In either of the above cases, the user should be able to access their profile and modify their e-mail address as needed directly within the application.
Note: E-mail address should never be used as a unique user identifier for mapping authentications to accounts.
Secure Cookies
Service providers create their own session cookie after a user has logged into the system. These session cookies must have the secure flag set. This prevents a cookie from being sent over an unencrypted HTTP request.
Logout
Logout requires the destruction of several sessions cookies to effectively log the user out of the university single sign-on system. We have tools in place to log the user out of the identity provider session, and the WebLogin master session. The service provider must handle their own sessions and destroy them appropriately. We do not offer a "Single Logout" solution.
In general, the logout mechanism should be handled as follows:
- Service Provider Responsiblity: Provide a logout button/link. Upon clicking this link the service provider should destroy the user's browser cookie for the domain they control. Then, re-direct the user to https://idp.pennkey.upenn.edu/logout
- Identity Provider Responsibility: Destroy the user's browser cookie for the Identity Provider session. Then, re-direct the user to https://weblogin.pennkey.upenn.edu/logout.
- WebLogin Responsibility: Provide a logout page where the user can click a "Logout" button to destroy their single sign-on session.
#2 and #3 are provided through existing functionality. #1 is the missing piece which must be implemented at the service provider. The Shibboleth project has some information about the single logout issue which can be found here: https://wiki.shibboleth.net/confluence/display/SHIB2/SLOIssues
Confirming a WebLogin Page is Legitimate
Phishing attempts against PennKey credentials have been increasing. Here are some tips to quickly verify you are on the authentic weblogin page.
Verify the URL
Web authentication for PennKey credentials should only come from:
https://weblogin.pennkey.upenn.edu/
Note: By confirming the trailing / in the domain name, you can ensure you are on a upenn domain.
Verify you are on a Secure Page
WebLogin will only request your credentials from a secure page. The page URL will always be prefixed with https://. In addition, the WebLogin pages use an extended validation certificate. The display of extended validation certification is different across browsers, but typically have the following qualities:
- A text description showing the owner of the certificate: "University of Pennsylvania"

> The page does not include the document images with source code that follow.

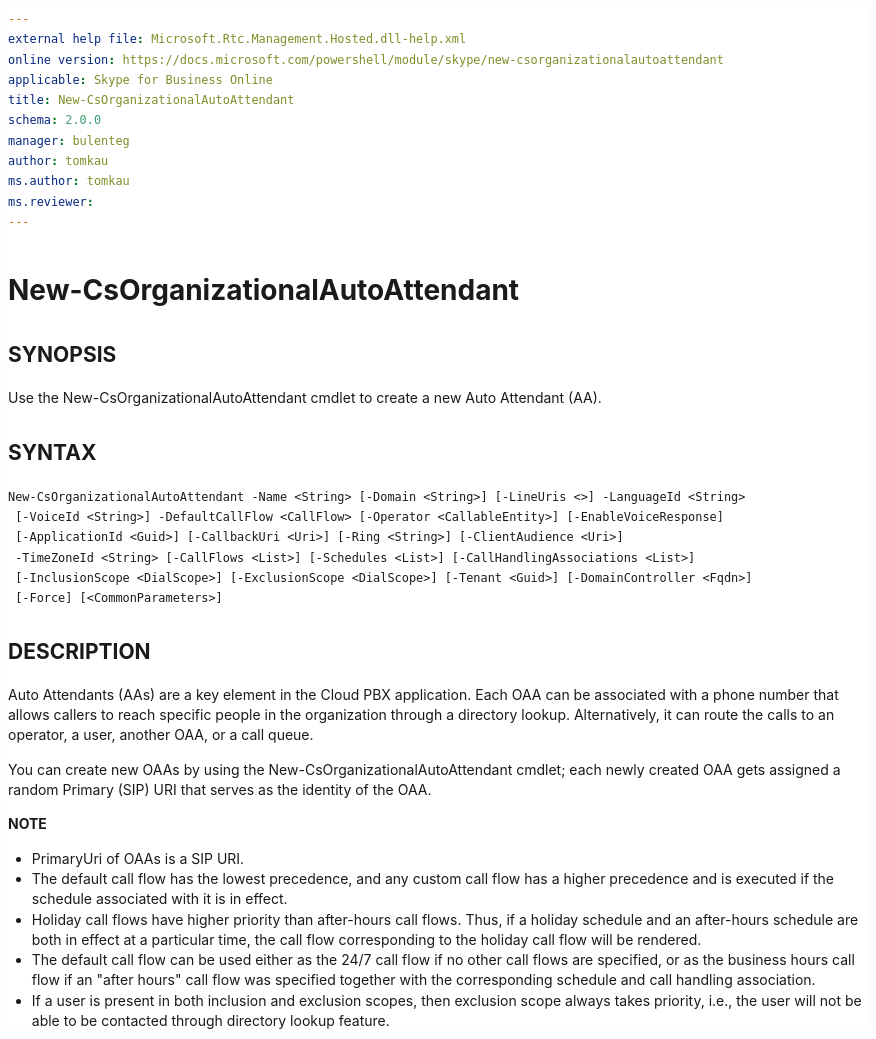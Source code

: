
 ```yaml
---
external help file: Microsoft.Rtc.Management.Hosted.dll-help.xml
online version: https://docs.microsoft.com/powershell/module/skype/new-csorganizationalautoattendant
applicable: Skype for Business Online
title: New-CsOrganizationalAutoAttendant
schema: 2.0.0
manager: bulenteg
author: tomkau
ms.author: tomkau
ms.reviewer:
---
```


# New-CsOrganizationalAutoAttendant

## SYNOPSIS
Use the New-CsOrganizationalAutoAttendant cmdlet to create a new Auto Attendant (AA).

## SYNTAX

```
New-CsOrganizationalAutoAttendant -Name <String> [-Domain <String>] [-LineUris <>] -LanguageId <String>
 [-VoiceId <String>] -DefaultCallFlow <CallFlow> [-Operator <CallableEntity>] [-EnableVoiceResponse]
 [-ApplicationId <Guid>] [-CallbackUri <Uri>] [-Ring <String>] [-ClientAudience <Uri>]
 -TimeZoneId <String> [-CallFlows <List>] [-Schedules <List>] [-CallHandlingAssociations <List>]
 [-InclusionScope <DialScope>] [-ExclusionScope <DialScope>] [-Tenant <Guid>] [-DomainController <Fqdn>]
 [-Force] [<CommonParameters>]
```

## DESCRIPTION
Auto Attendants (AAs) are a key element in the Cloud PBX application.
Each OAA can be associated with a phone number that allows callers to reach specific people in the organization through a directory lookup. 
Alternatively, it can route the calls to an operator, a user, another OAA, or a call queue.

You can create new OAAs by using the New-CsOrganizationalAutoAttendant cmdlet; each newly created OAA gets assigned a random Primary (SIP) URI that serves as the identity of the OAA. 

**NOTE**
- PrimaryUri of OAAs is a SIP URI.
- The default call flow has the lowest precedence, and any custom call flow has a higher precedence and is executed if the schedule associated with it is in effect.
- Holiday call flows have higher priority than after-hours call flows. Thus, if a holiday schedule and an after-hours schedule are both in effect at a particular time, the call flow corresponding to the holiday call flow will be rendered.
- The default call flow can be used either as the 24/7 call flow if no other call flows are specified, or as the business hours call flow if an "after hours" call flow was specified together with the corresponding schedule and call handling association.
- If a user is present in both inclusion and exclusion scopes, then exclusion scope always takes priority, i.e., the user will not be able to be contacted through directory lookup feature.

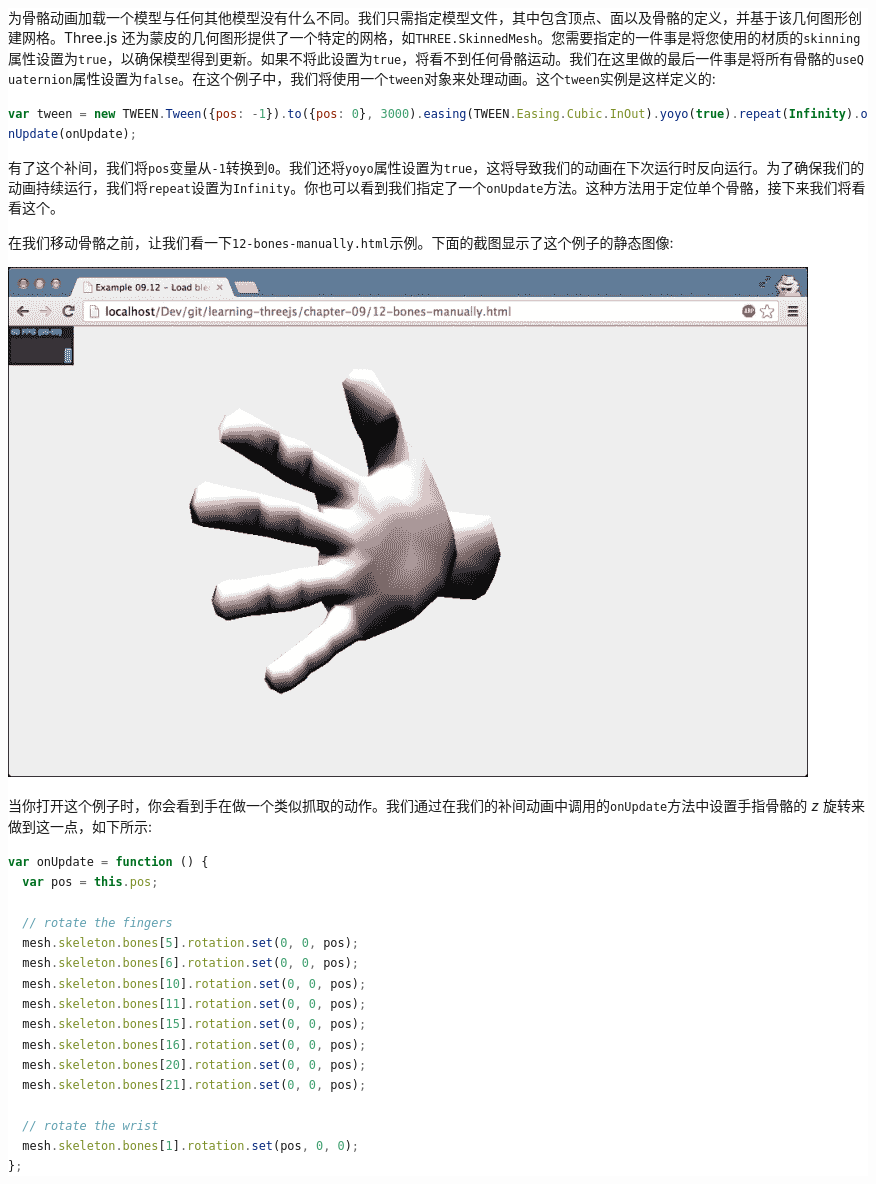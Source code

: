 为骨骼动画加载一个模型与任何其他模型没有什么不同。我们只需指定模型文件，其中包含顶点、面以及骨骼的定义，并基于该几何图形创建网格。Three.js 还为蒙皮的几何图形提供了一个特定的网格，如`THREE.SkinnedMesh`。您需要指定的一件事是将您使用的材质的`skinning`属性设置为`true`，以确保模型得到更新。如果不将此设置为`true`，将看不到任何骨骼运动。我们在这里做的最后一件事是将所有骨骼的`useQuaternion`属性设置为`false`。在这个例子中，我们将使用一个`tween`对象来处理动画。这个`tween`实例是这样定义的:

```js
var tween = new TWEEN.Tween({pos: -1}).to({pos: 0}, 3000).easing(TWEEN.Easing.Cubic.InOut).yoyo(true).repeat(Infinity).onUpdate(onUpdate);
```

有了这个补间，我们将`pos`变量从`-1`转换到`0`。我们还将`yoyo`属性设置为`true`，这将导致我们的动画在下次运行时反向运行。为了确保我们的动画持续运行，我们将`repeat`设置为`Infinity`。你也可以看到我们指定了一个`onUpdate`方法。这种方法用于定位单个骨骼，接下来我们将看看这个。

在我们移动骨骼之前，让我们看一下`12-bones-manually.html`示例。下面的截图显示了这个例子的静态图像:

![Animation using bones and skinning](img/2215OS_09_13.jpg)

当你打开这个例子时，你会看到手在做一个类似抓取的动作。我们通过在我们的补间动画中调用的`onUpdate`方法中设置手指骨骼的 *z* 旋转来做到这一点，如下所示:

```js
var onUpdate = function () {
  var pos = this.pos;

  // rotate the fingers
  mesh.skeleton.bones[5].rotation.set(0, 0, pos);
  mesh.skeleton.bones[6].rotation.set(0, 0, pos);
  mesh.skeleton.bones[10].rotation.set(0, 0, pos);
  mesh.skeleton.bones[11].rotation.set(0, 0, pos);
  mesh.skeleton.bones[15].rotation.set(0, 0, pos);
  mesh.skeleton.bones[16].rotation.set(0, 0, pos);
  mesh.skeleton.bones[20].rotation.set(0, 0, pos);
  mesh.skeleton.bones[21].rotation.set(0, 0, pos);

  // rotate the wrist
  mesh.skeleton.bones[1].rotation.set(pos, 0, 0);
};
```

- A green color in the address bar.
Below are some examples of extended validation certificate displays in common browsers:
Firefox
Google Chrome
Safari
Internet Explorer
Problem Logging in?
If you're having trouble logging into an external application or service using SSO, please check your directory settings as a first step: https://directory.apps.upenn.edu/
- On the directory page login with the button on the top-right.
- Once logged in, select "My Profile" in the top-right.
- Review the "Manage Penn Profile" and "Manage Public Profile" sections of the directory.
- Some services require your e-mail address and/or a first/last name to be released when you login.
If you have elected to withhold your information, you may not be able to log in to some services. Any changes you make to your directory settings will take up to one hour to be available to the SSO system.